4) Ever increasingly smart cores (to get higher IPC), makes it ever harder to increase the clock. It's actually pretty amazing what happens in 1/3rd of a ns. Voltage changes in silicon actually move quite slowly (relatively to the speed of light) in silicon. Things like looking at a queue of 80 instructions, figuring out which ones have no pending dependencies, and issuing them to the right unit is pretty impressive for 0.33 ns. Moving to 0.2ns makes it worse.

So could AMD, Intel, or anyone with a decent CPU team design a 5 GHz cpu... sure, no problem. Would it be any faster for general purpose code running on today's 3 GHz CPUs, unlikely.

Personally for my desktop use I don't care about best case performance (0% cache misses), or even average case performance (which is generally way more than I need). I care about worst case performance. Stutters, hangs, lagginess, etc. Linux, enough ram (32GB in my case), GTX 1070, and a M2 for /home. So I welcome the additional cores. Plex transcoding, compressing family videos, making new icons for 10,000 photos, large parallel compiles, etc. Hell sometimes I game while the kids are watching plex streaming and neither of us notice. Thank god for M.2 which killed off the rather serious bottlenecks with SATA.


I will keep my dual X5690 machine for few more years I guess. The increase IPC of modern CPU is only 33% compared to theses old Xeons. Although, power consumption is another factor to consider...


> Nice I guess, but I wish we could get back to working on getting FASTER cores rather than more of them.

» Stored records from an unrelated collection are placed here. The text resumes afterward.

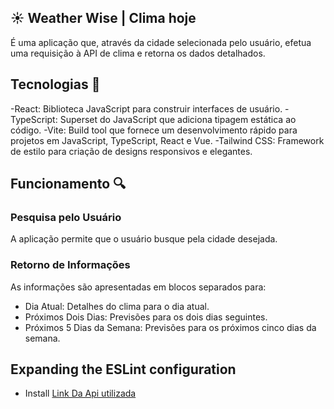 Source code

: ##  ☀️ Weather Wise | Clima hoje

 É uma aplicação que, através da cidade selecionada pelo usuário, efetua uma requisição à API de clima e retorna os dados detalhados.

## Tecnologias 📌

-React: Biblioteca JavaScript para construir interfaces de usuário.
-TypeScript: Superset do JavaScript que adiciona tipagem estática ao código.
-Vite: Build tool que fornece um desenvolvimento rápido para projetos em JavaScript, TypeScript, React e Vue.
-Tailwind CSS: Framework de estilo para criação de designs responsivos e elegantes.

## Funcionamento 🔍

### Pesquisa pelo Usuário
A aplicação permite que o usuário busque pela cidade desejada.

### Retorno de Informações
As informações são apresentadas em blocos separados para:

- Dia Atual: Detalhes do clima para o dia atual.
- Próximos Dois Dias: Previsões para os dois dias seguintes.
- Próximos 5 Dias da Semana: Previsões para os próximos cinco dias da semana.

## Expanding the ESLint configuration


- Install [Link Da Api utilizada](https://openweathermap.org/api)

Absolutely. I can double the speed* for a ~10-15X increase in power. But then you won't buy my core ;)

*In theory a massive ROB could do this, frontend bottlenecks notwithstanding.


Yeah, but good luck renaming registers fast enough.

The breakthrough has to come from software. Might need to reimagine our programming/system model altogether.


Sure they do.

My computer has 130 processes on average, even if they are single threaded, they get all nicely distributed across all cores.

We are not in MS-DOS where a single application owns the hardware while it runs.


And 129 of them are sleeping 99.95%+ of the time and wouldn't have any noticeable impact on a same-clock single core system anyway.


Ok, but almost every single one of those processes uses a tiny bit of processor time.


I remember reading a article here on hn about inverse hyper threading (I don't remember the correct term) where multiple cores would work together to increase single threaded performance (if some cores are idle). I believe some company (not a major player like AMD, Intel or Samsung etc.) claimed they would have solved major problems with previous implementations of this idea or something along those lines.

Sounds interesting but is that even possible?

Seems like it would have been the perfect fit for AMDs Bulldozer back then due to the chips worse single threaded performance and it's unused multi threaded performance in mainstream software.


I was under the impression there was still some advances here, even given the lack of movement in clock speeds. That is, basically being able to pipeline better and service specific operations in fewer cycles or with less latency.

I just did a little googling, and came across the Intel Optimation Reference Manual[1], and in Appendix C you can see how latency and throughput changed for architectures over time (e.g. table C-4). Being able to assess all the implications of these is beyond me currently, but if an operation goes from 5 clock cycles to 4 (or it ties up certain transisters less for other ops at the same time, my understanding is this stuff is super complex), that could be a huge boost for specific actions.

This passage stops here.